# PROBLEM DESCRIPTION
Restate word for word the entries below, starting with the line with "PHP Developer" and continuing through the line with "(C++ & blueprint)". Include both of those lines and no others.

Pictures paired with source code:
◇ ◇ ◇ ◇ ◇
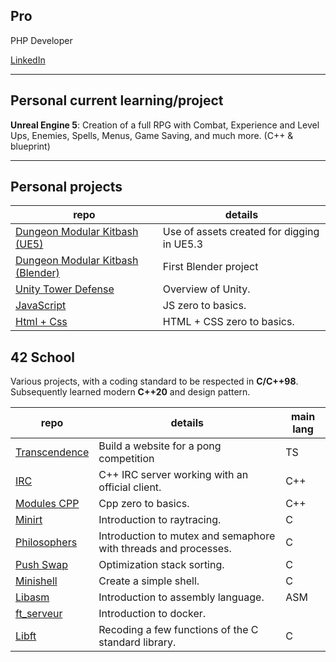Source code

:  ## Pro
 PHP Developer
 
 [LinkedIn](https://www.linkedin.com/in/s%C3%A9bastien-morel--/)

 --- 
 ## Personal current learning/project
 
 **Unreal Engine 5**: Creation of a full RPG with Combat, Experience and Level Ups, Enemies, Spells, Menus, Game Saving, and much more. (C++ & blueprint)

 ---
 ## Personal projects
 
 |repo|details
 |-|-
 | [Dungeon Modular Kitbash (UE5)](https://github.com/Morseb-aeiciae/UE5_DungeonModularKitbash) | Use of assets created for digging in UE5.3 
 | [Dungeon Modular Kitbash (Blender)](https://github.com/Morseb-aeiciae/Blender_DungeonModularKitbash) | First Blender project 
 | [Unity Tower Defense](https://github.com/Morseb-aeiciae/TD_Unity)  | Overview of Unity.
 | [JavaScript](https://github.com/Morseb-aeiciae/Web_JavaScript)     | JS zero to basics.
 | [Html + Css](https://github.com/Morseb-aeiciae/Web_HTML_CSS)       | HTML + CSS zero to basics.
 
 
 ## 42 School 

Various projects, with a coding standard to be respected in **C/C++98**. Subsequently learned modern **C++20** and design pattern. 
 
 | repo | details | main lang
 |-|-|-
 | [Transcendence](https://github.com/Morseb-aeiciae/42School_ft_transcendence)  | Build a website for a pong competition                          | TS
 | [IRC](https://github.com/Morseb-aeiciae/42School_IRC)                         | C++ IRC server working with an official client.                 | C++
 | [Modules CPP](https://github.com/Morseb-aeiciae/42School_CPP)                 | Cpp zero to basics.                                             | C++
 | [Minirt](https://github.com/Morseb-aeiciae/42School_minirt)                   | Introduction to raytracing.                                     | C
 | [Philosophers](https://github.com/Morseb-aeiciae/42School_philo)              | Introduction to mutex and semaphore with threads and processes. | C
 | [Push Swap](https://github.com/Morseb-aeiciae/42School_push_swap)             | Optimization stack sorting.                                     | C
 | [Minishell](https://github.com/Morseb-aeiciae/42School_minishell)             | Create a simple shell.                                          | C
 | [Libasm](https://github.com/Morseb-aeiciae/42School_libasm)                   | Introduction to assembly language.                              | ASM
 | [ft_serveur](https://github.com/Morseb-aeiciae/42School_ft_serveur)           | Introduction to docker.                                         | 
 | [Libft](https://github.com/Morseb-aeiciae/42School_libft)                     | Recoding a few functions of the C standard library.             | C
◇ ◇ ◇ ◇ ◇
# ANSWER TO THIS EXERCISE
 PHP Developer
 
 [LinkedIn](https://www.linkedin.com/in/s%C3%A9bastien-morel--/)

 --- 
 ## Personal current learning/project
 
 **Unreal Engine 5**: Creation of a full RPG with Combat, Experience and Level Ups, Enemies, Spells, Menus, Game Saving, and much more. (C++ & blueprint)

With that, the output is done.